- Source records:
::::::::::

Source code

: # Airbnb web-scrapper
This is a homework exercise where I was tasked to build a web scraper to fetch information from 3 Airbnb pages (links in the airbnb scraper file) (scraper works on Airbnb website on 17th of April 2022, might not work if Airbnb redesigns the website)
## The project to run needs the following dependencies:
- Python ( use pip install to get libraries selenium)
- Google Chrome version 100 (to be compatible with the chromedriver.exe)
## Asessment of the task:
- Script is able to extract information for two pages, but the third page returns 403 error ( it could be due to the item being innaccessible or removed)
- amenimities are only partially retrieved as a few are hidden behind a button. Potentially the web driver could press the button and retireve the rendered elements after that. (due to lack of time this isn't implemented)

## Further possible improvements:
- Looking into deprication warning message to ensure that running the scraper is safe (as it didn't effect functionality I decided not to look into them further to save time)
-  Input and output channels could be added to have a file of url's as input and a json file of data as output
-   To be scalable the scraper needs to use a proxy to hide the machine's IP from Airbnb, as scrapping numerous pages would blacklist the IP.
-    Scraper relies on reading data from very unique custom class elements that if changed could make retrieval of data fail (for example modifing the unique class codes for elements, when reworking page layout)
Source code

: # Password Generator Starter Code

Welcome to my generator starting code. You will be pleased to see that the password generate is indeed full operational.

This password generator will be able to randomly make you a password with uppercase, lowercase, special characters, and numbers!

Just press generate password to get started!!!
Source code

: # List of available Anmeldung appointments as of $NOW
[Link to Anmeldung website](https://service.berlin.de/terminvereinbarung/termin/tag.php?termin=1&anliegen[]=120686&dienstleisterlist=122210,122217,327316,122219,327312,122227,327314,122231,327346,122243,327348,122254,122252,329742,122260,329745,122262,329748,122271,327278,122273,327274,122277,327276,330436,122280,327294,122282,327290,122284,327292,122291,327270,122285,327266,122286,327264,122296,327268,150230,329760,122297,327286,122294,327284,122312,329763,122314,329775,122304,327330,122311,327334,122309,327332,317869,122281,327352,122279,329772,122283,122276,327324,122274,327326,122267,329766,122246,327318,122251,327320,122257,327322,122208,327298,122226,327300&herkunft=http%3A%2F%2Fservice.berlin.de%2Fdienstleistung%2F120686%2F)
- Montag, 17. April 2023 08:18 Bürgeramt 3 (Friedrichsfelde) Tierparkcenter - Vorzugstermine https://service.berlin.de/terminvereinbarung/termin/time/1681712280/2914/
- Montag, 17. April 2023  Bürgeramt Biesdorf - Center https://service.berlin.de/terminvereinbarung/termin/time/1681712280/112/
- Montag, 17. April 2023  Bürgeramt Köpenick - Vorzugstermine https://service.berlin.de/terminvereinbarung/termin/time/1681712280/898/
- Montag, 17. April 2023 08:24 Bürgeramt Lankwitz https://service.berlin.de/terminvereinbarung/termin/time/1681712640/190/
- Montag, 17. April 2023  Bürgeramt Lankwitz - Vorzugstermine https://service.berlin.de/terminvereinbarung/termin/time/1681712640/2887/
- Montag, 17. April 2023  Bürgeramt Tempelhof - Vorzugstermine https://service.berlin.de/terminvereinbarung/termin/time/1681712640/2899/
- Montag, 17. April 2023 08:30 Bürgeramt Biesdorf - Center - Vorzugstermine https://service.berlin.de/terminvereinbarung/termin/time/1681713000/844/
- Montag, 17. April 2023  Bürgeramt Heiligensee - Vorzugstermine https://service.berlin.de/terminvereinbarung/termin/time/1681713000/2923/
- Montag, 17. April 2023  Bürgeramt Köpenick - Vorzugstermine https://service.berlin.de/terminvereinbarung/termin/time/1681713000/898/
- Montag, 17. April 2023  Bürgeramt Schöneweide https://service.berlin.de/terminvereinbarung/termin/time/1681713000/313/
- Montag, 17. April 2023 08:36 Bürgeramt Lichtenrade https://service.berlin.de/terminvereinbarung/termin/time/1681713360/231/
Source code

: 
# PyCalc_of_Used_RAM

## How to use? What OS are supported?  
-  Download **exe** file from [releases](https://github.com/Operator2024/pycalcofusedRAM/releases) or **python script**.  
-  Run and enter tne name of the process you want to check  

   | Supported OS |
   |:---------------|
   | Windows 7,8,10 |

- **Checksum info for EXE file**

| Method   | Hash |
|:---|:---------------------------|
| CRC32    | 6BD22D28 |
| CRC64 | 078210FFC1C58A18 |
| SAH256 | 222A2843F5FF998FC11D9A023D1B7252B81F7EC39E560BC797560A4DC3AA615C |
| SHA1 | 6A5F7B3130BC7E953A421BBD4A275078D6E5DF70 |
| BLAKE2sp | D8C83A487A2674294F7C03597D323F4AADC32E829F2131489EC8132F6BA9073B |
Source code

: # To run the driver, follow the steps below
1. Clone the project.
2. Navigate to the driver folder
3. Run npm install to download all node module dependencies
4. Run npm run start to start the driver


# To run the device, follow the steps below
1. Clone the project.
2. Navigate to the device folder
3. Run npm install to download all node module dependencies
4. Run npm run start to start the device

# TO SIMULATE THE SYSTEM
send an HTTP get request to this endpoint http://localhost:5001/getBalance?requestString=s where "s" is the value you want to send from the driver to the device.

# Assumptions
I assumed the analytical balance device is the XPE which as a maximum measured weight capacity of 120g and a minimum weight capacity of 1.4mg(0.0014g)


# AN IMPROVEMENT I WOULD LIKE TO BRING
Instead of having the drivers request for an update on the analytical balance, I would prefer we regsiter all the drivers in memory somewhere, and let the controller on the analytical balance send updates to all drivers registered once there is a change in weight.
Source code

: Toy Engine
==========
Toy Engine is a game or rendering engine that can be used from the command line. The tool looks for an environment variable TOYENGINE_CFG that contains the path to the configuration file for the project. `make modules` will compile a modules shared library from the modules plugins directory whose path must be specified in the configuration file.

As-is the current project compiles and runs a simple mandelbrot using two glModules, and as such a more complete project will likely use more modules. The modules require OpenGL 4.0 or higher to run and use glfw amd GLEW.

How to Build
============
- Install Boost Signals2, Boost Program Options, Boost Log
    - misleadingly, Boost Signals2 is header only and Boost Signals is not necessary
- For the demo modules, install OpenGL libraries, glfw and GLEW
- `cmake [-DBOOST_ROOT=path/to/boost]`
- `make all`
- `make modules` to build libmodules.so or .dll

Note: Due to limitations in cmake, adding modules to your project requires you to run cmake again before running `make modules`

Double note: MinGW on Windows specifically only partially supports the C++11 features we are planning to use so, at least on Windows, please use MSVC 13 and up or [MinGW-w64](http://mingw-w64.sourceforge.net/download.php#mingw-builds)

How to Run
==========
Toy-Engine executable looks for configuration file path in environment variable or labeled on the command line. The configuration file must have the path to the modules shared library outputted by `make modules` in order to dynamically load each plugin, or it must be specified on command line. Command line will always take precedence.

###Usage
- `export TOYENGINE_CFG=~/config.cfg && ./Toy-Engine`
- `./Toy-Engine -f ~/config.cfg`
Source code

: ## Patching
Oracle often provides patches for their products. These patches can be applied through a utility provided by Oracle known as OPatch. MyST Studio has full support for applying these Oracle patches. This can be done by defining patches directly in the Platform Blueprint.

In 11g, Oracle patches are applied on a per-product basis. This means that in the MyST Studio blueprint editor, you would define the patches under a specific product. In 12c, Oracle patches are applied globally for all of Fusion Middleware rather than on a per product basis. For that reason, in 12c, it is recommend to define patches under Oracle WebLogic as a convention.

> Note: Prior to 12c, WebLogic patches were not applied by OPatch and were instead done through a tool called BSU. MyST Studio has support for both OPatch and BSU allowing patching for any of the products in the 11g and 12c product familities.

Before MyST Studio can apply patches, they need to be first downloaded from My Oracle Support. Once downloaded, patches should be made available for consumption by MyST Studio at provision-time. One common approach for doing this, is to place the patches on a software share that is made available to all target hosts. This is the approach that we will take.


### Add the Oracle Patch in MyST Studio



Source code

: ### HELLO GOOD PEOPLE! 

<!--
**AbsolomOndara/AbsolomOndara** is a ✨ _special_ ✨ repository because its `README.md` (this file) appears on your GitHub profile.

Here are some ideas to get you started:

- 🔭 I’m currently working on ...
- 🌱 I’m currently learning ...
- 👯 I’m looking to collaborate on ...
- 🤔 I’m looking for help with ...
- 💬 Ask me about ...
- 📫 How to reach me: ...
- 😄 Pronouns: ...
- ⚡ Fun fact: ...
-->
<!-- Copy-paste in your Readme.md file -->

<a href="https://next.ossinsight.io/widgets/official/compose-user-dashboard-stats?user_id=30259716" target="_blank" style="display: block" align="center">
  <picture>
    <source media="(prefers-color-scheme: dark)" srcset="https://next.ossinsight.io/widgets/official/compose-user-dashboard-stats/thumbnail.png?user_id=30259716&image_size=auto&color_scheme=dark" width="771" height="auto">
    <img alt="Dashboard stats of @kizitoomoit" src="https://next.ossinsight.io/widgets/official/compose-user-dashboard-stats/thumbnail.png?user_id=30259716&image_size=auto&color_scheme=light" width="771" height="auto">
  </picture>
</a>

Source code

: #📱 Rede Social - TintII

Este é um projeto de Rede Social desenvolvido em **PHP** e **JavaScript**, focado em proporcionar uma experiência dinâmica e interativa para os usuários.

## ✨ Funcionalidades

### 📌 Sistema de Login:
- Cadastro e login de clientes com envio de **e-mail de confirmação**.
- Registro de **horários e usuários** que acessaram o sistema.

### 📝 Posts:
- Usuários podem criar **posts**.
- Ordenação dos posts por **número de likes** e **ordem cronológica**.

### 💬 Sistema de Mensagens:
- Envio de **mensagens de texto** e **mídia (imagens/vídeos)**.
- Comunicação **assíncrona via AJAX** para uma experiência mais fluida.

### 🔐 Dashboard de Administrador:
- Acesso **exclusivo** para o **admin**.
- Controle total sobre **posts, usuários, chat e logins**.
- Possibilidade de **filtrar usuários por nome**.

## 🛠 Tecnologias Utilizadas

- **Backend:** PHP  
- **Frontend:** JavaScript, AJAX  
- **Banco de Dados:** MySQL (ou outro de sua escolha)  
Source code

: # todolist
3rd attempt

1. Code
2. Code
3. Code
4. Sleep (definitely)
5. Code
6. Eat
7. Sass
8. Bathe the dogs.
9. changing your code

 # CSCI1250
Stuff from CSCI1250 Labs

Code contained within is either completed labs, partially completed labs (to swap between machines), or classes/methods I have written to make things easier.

::::::::::

Which of the lines above include the word "compose"? List those lines.

- EXERCISE RESULT:
<a href="https://next.ossinsight.io/widgets/official/compose-user-dashboard-stats?user_id=30259716" target="_blank" style="display: block" align="center">
    <source media="(prefers-color-scheme: dark)" srcset="https://next.ossinsight.io/widgets/official/compose-user-dashboard-stats/thumbnail.png?user_id=30259716&image_size=auto&color_scheme=dark" width="771" height="auto">
    <img alt="Dashboard stats of @kizitoomoit" src="https://next.ossinsight.io/widgets/official/compose-user-dashboard-stats/thumbnail.png?user_id=30259716&image_size=auto&color_scheme=light" width="771" height="auto">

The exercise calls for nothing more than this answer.